Achieving cylindrical duct modes generation in spinning mode synthesizer via a least-square identification of the global calibration factor

Abstract Spinning Mode Synthesizer is an effective engine noise test rig for aero-engine noise propagation and radiation research. Spinning mode generation is realized through amplitude modulation and phase shift between individual loudspeakers. The target spinning mode is not the primary mode. It is even submerged in the undesired modes due to the system error of artificial source generators, especially the magnitude and phase mismatch of loudspeakers. In this paper, a global calibration factor is used to minimize the effect of loudspeaker nonuniformity in mode generation. The mode generation process of the calibrated system is mainly divided into two steps.

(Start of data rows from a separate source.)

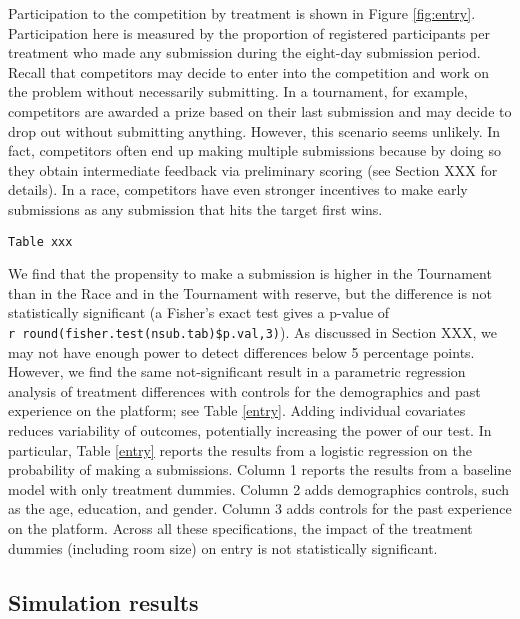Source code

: \documentclass[12pt, titlepage, draft]{article} \usepackage[utf8]{inputenc}                           \usepackage[english]{babel}                           \usepackage{amsmath,amssymb,amsfonts}                 \usepackage{xcolor,tikz,graphicx,subfig}              \usepackage{rotating,multirow,array,dcolumn,booktabs} \usepackage{natbib}                                   
\begin{document}
Participation to the competition by treatment is shown in Figure
\ref{fig:entry}. Participation here is measured by the proportion of
registered participants per treatment who made any submission during the
eight-day submission period. Recall that competitors may decide to enter
into the competition and work on the problem without necessarily
submitting. In a tournament, for example, competitors are awarded a
prize based on their last submission and may decide to drop out without
submitting anything. However, this scenario seems unlikely. In fact,
competitors often end up making multiple submissions because by doing so
they obtain intermediate feedback via preliminary scoring (see Section
XXX for details). In a race, competitors have even stronger incentives
to make early submissions as any submission that hits the target first
wins.

\begin{verbatim}
Table xxx
\end{verbatim}

We find that the propensity to make a submission is higher in the
Tournament than in the Race and in the Tournament with reserve, but the
difference is not statistically significant (a Fisher's exact test gives
a p-value of \texttt{r\ round(fisher.test(nsub.tab)\$p.val,3)}). As
discussed in Section XXX, we may not have enough power to detect
differences below 5 percentage points. However, we find the same
not-significant result in a parametric regression analysis of treatment
differences with controls for the demographics and past experience on
the platform; see Table \ref{entry}. Adding individual covariates
reduces variability of outcomes, potentially increasing the power of our
test. In particular, Table \ref{entry} reports the results from a
logistic regression on the probability of making a submissions. Column 1
reports the results from a baseline model with only treatment dummies.
Column 2 adds demographics controls, such as the age, education, and
gender. Column 3 adds controls for the past experience on the platform.
Across all these specifications, the impact of the treatment dummies
(including room size) on entry is not statistically significant.

\subsection{Simulation results}\label{simulation-results}
 
   
\newpage
\singlespacing

\end{document}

The first step is to identify the calibration factors of individual loudspeakers with an optimized microphone array, which is used primarily for mode analysis. No particular error sensor or additional devices is used in the measurement. The theoretical complex source strengths are multiplied by the calibration factor to calibrate artificial source generators. The second step is to carry out mode generation experiments using the calibrated system, and Radial Mode Analysis is used to analyze the mode components in the duct. A spinning mode synthesizer with three axially spaced rows of loudspeakers is introduced, and each row consists of 12 excitation units. The maximum controllable circumferential mode order is m = 9, and the maximum controllable radial mode order is n = 2. It has been proven that the calibrated system can generate the target mode more precisely, and the mode coefficient signal-to-noise ratio ( SNR A ) of any propagable mode is greater than 10 dB in the operating frequency range.